## ABOUT THIS EXERCISE
Find how many lines of the entries contain the word "continuous", then report that figure alone.

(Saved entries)

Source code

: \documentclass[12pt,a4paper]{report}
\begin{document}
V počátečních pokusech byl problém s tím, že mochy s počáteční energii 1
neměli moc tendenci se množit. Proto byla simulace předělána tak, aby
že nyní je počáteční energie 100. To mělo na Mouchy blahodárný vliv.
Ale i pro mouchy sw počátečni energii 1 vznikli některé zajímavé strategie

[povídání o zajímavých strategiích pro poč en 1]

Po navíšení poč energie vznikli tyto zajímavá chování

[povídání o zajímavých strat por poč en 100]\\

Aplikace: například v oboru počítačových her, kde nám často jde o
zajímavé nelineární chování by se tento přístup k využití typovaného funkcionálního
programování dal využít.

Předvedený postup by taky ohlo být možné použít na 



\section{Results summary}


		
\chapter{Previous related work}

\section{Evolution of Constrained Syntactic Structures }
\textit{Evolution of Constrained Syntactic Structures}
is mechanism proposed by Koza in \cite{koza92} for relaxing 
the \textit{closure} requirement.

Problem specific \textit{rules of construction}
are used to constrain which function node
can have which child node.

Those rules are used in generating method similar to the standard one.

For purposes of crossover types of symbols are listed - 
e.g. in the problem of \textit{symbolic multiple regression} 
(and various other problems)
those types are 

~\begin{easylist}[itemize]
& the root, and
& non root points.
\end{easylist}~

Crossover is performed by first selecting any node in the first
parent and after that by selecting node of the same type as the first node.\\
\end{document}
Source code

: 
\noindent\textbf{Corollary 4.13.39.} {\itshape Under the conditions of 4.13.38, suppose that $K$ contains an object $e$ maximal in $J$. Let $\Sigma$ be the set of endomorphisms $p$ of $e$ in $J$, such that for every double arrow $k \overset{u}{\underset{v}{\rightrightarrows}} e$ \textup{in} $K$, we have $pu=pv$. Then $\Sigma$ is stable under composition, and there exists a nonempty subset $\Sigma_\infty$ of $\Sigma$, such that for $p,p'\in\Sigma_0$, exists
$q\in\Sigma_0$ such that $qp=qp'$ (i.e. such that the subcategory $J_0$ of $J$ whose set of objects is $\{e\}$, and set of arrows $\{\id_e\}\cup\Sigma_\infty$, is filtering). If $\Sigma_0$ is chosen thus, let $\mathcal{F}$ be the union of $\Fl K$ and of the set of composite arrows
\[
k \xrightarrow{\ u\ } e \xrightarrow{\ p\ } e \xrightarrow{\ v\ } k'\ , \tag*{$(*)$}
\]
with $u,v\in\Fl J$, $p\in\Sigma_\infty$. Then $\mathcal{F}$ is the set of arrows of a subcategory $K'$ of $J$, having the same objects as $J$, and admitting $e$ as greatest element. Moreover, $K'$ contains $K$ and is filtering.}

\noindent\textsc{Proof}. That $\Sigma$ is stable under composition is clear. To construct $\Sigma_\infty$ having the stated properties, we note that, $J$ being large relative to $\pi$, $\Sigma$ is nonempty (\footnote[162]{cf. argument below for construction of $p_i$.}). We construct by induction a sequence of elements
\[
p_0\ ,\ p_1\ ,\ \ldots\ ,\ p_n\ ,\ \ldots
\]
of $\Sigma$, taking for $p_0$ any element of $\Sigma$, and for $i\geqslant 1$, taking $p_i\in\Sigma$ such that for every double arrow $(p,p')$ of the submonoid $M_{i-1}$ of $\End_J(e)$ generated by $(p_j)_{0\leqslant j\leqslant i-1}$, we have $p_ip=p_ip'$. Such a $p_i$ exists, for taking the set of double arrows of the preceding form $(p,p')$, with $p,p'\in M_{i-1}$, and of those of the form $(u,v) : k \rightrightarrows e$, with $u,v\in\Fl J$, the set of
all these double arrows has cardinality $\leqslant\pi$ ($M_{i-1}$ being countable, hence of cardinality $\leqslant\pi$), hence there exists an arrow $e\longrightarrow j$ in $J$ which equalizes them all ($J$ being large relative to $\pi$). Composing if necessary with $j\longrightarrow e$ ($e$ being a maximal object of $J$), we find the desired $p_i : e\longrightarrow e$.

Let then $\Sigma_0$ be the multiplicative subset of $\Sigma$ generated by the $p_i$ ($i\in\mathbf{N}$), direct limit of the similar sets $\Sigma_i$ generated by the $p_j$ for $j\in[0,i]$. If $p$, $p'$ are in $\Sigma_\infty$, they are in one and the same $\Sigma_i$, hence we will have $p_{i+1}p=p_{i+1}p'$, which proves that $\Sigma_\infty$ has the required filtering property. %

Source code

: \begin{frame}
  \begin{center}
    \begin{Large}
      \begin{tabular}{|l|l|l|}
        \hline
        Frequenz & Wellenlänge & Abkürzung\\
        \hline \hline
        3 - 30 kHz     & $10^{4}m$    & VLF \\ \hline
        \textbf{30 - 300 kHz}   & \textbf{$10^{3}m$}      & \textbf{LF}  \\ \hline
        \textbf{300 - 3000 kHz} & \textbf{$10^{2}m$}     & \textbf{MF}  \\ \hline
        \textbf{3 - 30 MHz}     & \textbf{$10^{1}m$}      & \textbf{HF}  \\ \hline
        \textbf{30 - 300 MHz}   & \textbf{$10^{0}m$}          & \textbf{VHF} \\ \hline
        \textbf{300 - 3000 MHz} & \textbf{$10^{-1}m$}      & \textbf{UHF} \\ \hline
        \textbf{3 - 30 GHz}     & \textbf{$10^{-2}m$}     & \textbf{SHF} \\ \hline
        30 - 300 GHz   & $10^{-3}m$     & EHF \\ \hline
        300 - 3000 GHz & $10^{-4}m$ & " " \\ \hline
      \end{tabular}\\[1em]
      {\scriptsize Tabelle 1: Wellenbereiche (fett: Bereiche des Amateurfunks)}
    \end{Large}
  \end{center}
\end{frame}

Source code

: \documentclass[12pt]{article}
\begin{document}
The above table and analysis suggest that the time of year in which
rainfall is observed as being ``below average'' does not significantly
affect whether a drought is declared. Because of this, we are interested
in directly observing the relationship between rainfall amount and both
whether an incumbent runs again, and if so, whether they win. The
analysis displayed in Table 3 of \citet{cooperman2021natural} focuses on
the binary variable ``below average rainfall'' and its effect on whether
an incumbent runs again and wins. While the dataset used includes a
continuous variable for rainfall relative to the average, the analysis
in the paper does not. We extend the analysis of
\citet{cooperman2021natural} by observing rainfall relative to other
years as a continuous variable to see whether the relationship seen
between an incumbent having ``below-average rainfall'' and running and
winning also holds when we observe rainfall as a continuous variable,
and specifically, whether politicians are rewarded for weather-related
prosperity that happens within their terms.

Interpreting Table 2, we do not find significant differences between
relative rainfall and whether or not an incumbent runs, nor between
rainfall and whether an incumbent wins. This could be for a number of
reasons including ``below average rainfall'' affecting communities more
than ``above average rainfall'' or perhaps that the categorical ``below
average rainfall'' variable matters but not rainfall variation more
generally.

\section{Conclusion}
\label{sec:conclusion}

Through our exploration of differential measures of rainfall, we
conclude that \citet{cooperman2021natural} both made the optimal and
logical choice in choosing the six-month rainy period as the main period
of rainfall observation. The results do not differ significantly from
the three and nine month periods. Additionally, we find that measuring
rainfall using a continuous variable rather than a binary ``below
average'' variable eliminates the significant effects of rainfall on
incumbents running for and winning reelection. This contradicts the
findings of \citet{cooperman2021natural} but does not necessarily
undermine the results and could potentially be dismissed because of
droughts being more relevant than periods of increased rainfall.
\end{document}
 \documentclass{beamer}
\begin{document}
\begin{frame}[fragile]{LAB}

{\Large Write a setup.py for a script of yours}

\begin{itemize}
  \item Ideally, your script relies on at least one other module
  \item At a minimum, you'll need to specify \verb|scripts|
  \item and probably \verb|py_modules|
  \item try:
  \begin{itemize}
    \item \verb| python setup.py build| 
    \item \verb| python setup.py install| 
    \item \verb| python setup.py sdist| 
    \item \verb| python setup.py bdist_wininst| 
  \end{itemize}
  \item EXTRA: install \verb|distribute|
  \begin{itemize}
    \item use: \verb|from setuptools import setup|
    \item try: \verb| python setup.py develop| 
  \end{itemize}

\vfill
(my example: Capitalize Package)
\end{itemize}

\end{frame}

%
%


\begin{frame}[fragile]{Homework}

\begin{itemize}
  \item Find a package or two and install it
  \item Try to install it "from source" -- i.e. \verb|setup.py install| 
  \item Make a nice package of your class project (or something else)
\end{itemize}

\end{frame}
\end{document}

## ANSWER SECTION
4